#### [ACTION ITEM]
Search the material below for lines containing the string "объектов", and copy every one you find.
"""
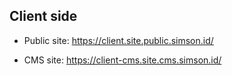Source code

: 
## Client side

- Public site: https://client.site.public.simson.id/

- CMS site: https://client-cms.site.cms.simson.id/
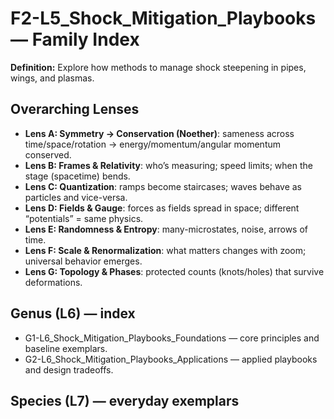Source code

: # F2-L5_Shock_Mitigation_Playbooks — Family Index
**Definition:** Explore how methods to manage shock steepening in pipes, wings, and plasmas.

## Overarching Lenses

- **Lens A: Symmetry -> Conservation (Noether)**: sameness across time/space/rotation → energy/momentum/angular momentum conserved.
- **Lens B: Frames & Relativity**: who’s measuring; speed limits; when the stage (spacetime) bends.
- **Lens C: Quantization**: ramps become staircases; waves behave as particles and vice-versa.
- **Lens D: Fields & Gauge**: forces as fields spread in space; different “potentials” = same physics.
- **Lens E: Randomness & Entropy**: many-microstates, noise, arrows of time.
- **Lens F: Scale & Renormalization**: what matters changes with zoom; universal behavior emerges.
- **Lens G: Topology & Phases**: protected counts (knots/holes) that survive deformations.

## Genus (L6) — index
- G1-L6_Shock_Mitigation_Playbooks_Foundations — core principles and baseline exemplars.
- G2-L6_Shock_Mitigation_Playbooks_Applications — applied playbooks and design tradeoffs.

## Species (L7) — everyday exemplars
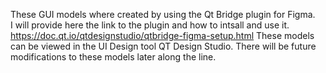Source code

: These GUI models where created by using the Qt Bridge plugin for Figma.
<br/>I will provide here the link to the plugin and how to intsall and use it. https://doc.qt.io/qtdesignstudio/qtbridge-figma-setup.html
These models can be viewed in the UI Design tool QT Design Studio. 
There will be future modifications to these models later along the line.
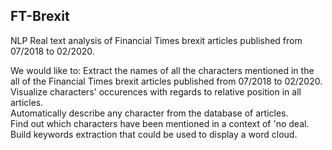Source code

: ## FT-Brexit
NLP Real text analysis of Financial Times brexit articles published from 07/2018 to 02/2020.
 
We would like to: Extract the names of all the characters mentioned in the all of the Financial Times brexit articles published from 07/2018 to 02/2020.  
Visualize characters' occurences with regards to relative position in all articles.  
Automatically describe any character from the database of articles.  
Find out which characters have been mentioned in a context of 'no deal.  
Build keywords extraction that could be used to display a word cloud.  
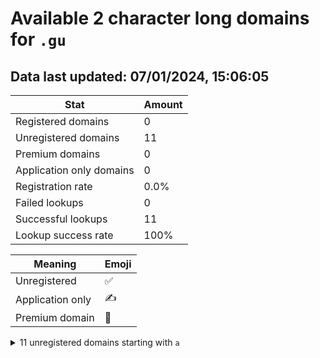 # Available 2 character long domains for `.gu`

## Data last updated: 07/01/2024, 15:06:05

|Stat|Amount|
|--|--|
|Registered domains|0|
|Unregistered domains|11|
|Premium domains|0|
|Application only domains|0|
|Registration rate|0.0%|
|Failed lookups|0|
|Successful lookups|11|
|Lookup success rate|100%|


|Meaning|Emoji|
|--|--|
|Unregistered|:white_check_mark:|
|Application only|:writing_hand:|
|Premium domain|:gem:|

<details>
<summary>11 unregistered domains starting with <bold><code>a</code></bold></summary>

|Type|Domain|
|--|--|
|:white_check_mark:|`aa.gu`|
|:white_check_mark:|`ab.gu`|
|:white_check_mark:|`ac.gu`|
|:white_check_mark:|`ad.gu`|
|:white_check_mark:|`ae.gu`|
|:white_check_mark:|`af.gu`|
|:white_check_mark:|`ag.gu`|
|:white_check_mark:|`ah.gu`|
|:white_check_mark:|`ai.gu`|
|:white_check_mark:|`aj.gu`|
|:white_check_mark:|`ak.gu`|
</details>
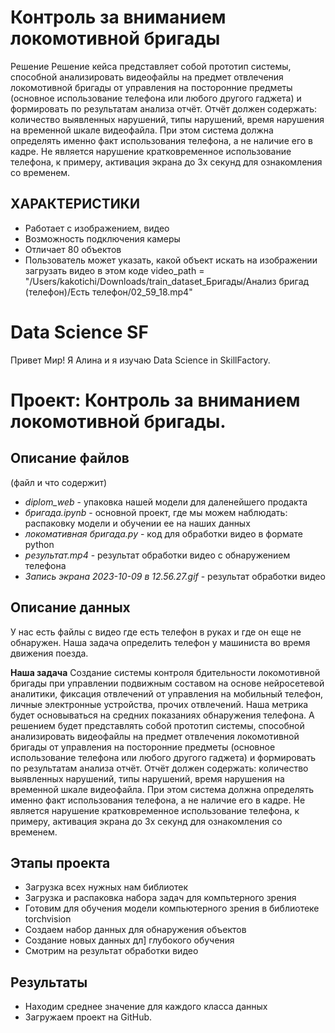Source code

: # Контроль за вниманием локомотивной бригады
Решение
Решение кейса представляет собой прототип системы, способной анализировать видеофайлы на предмет отвлечения локомотивной бригады от управления на посторонние предметы (основное использование телефона или любого другого гаджета) и формировать по результатам анализа отчёт.
Отчёт должен содержать: количество выявленных нарушений, типы нарушений, время нарушения на временной шкале видеофайла.
При этом система должна определять именно факт использования телефона, а не наличие его в кадре. Не является нарушение кратковременное использование телефона, к примеру, активация экрана до 3х секунд для ознакомления со временем. 
## ХАРАКТЕРИСТИКИ
- Работает с изображением, видео
- Возможность подключения камеры
- Отличает 80 объектов
- Пользователь может указать, какой объект искать на изображении
 загрузать видео в этом коде video_path = "/Users/kakotichi/Downloads/train_dataset_Бригады/Анализ бригад (телефон)/Есть телефон/02_59_18.mp4"



# Data Science SF
Привет Мир! Я Алина и я изучаю Data Science in SkillFactory.


# Проект: Контроль за вниманием локомотивной бригады. 

## Описание файлов
 (файл и что содержит)
- *diplom_web* - упаковка нашей модели для даленейшего продакта
- *бригада.ipynb* - основной проект, где мы можем наблюдать: распаковку модели и обучении ее на наших данных
- *локомативная бригада.py* - код для обработки видео в формате python
- *результат.mp4* - результат обработки видео с обнаружением телефона 
- *Запись экрана 2023-10-09 в 12.56.27.gif* - результат обработки видео
## Описание данных
У нас есть файлы с видео где есть телефон в руках и где он еще не обнаружен. Наша задача определить телефон у машиниста во время движения поезда.

**Наша задача**
Создание системы контроля бдительности локомотивной бригады при управлении подвижным составом на основе нейросетевой аналитики, фиксация отвлечений от управления на мобильный телефон, личные электронные устройства, прочих отвлечений.
Наша метрика будет основываться на средних показаниях обнаружения телефона.
 А решением будет представлять  собой прототип системы, способной анализировать видеофайлы на предмет отвлечения локомотивной бригады от управления на посторонние предметы (основное использование телефона или любого другого гаджета) и формировать по результатам анализа отчёт.
Отчёт должен содержать: количество выявленных нарушений, типы нарушений, время нарушения на временной шкале видеофайла.
При этом система должна определять именно факт использования телефона, а не наличие его в кадре. Не является нарушение кратковременное использование телефона, к примеру, активация экрана до 3х секунд для ознакомления со временем.


## Этапы проекта

- Загрузка всех нужных нам библиотек
- Загрузка и распаковка набора задач для компьтерного зрения
- Готовим для обучения модели компьютерного зрения в библиотеке torchvision
- Создаем набор данных для обнаружения объектов
- Создание новых данных дл] глубокого обучения
- Смотрим на результат обработки видео 


## Результаты

- Находим среднее значение для каждого класса данных
- Загружаем проект на GitHub.



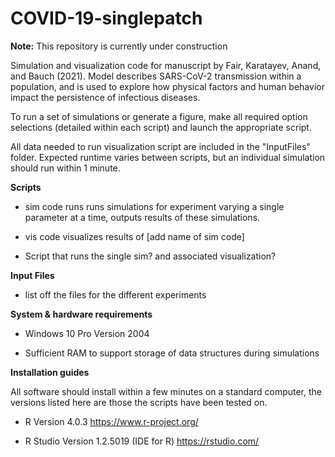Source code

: # COVID-19-singlepatch

**Note:** This repository is currently under construction


Simulation and visualization code for manuscript by Fair, Karatayev, Anand, and Bauch (2021). Model describes SARS-CoV-2 transmission within a population, and is used to explore how physical factors and human behavior impact the persistence of infectious diseases.

To run a set of simulations or generate a figure, make all required option selections (detailed within each script) and launch the appropriate script.

All data needed to run visualization script are included in the "InputFiles" folder. Expected runtime varies between scripts, but an individual simulation should run within 1 minute.

**Scripts**

* sim code runs runs simulations for experiment varying a single parameter at a time, outputs results of these simulations. 

* vis code visualizes results of [add name of sim code]

* Script that runs the single sim? and associated visualization?


**Input Files**

* list off the files for the different experiments


**System & hardware requirements**

 * Windows 10 Pro Version 2004

 * Sufficient RAM to support storage of data structures during simulations

**Installation guides**

All software should install within a few minutes on a standard computer, the versions listed here are those the scripts have been tested on.

 * R Version 4.0.3 https://www.r-project.org/

 * R Studio Version 1.2.5019 (IDE for R) https://rstudio.com/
"""
#### [SOLUTION BELOW]
- Отличает 80 объектов
- Создаем набор данных для обнаружения объектов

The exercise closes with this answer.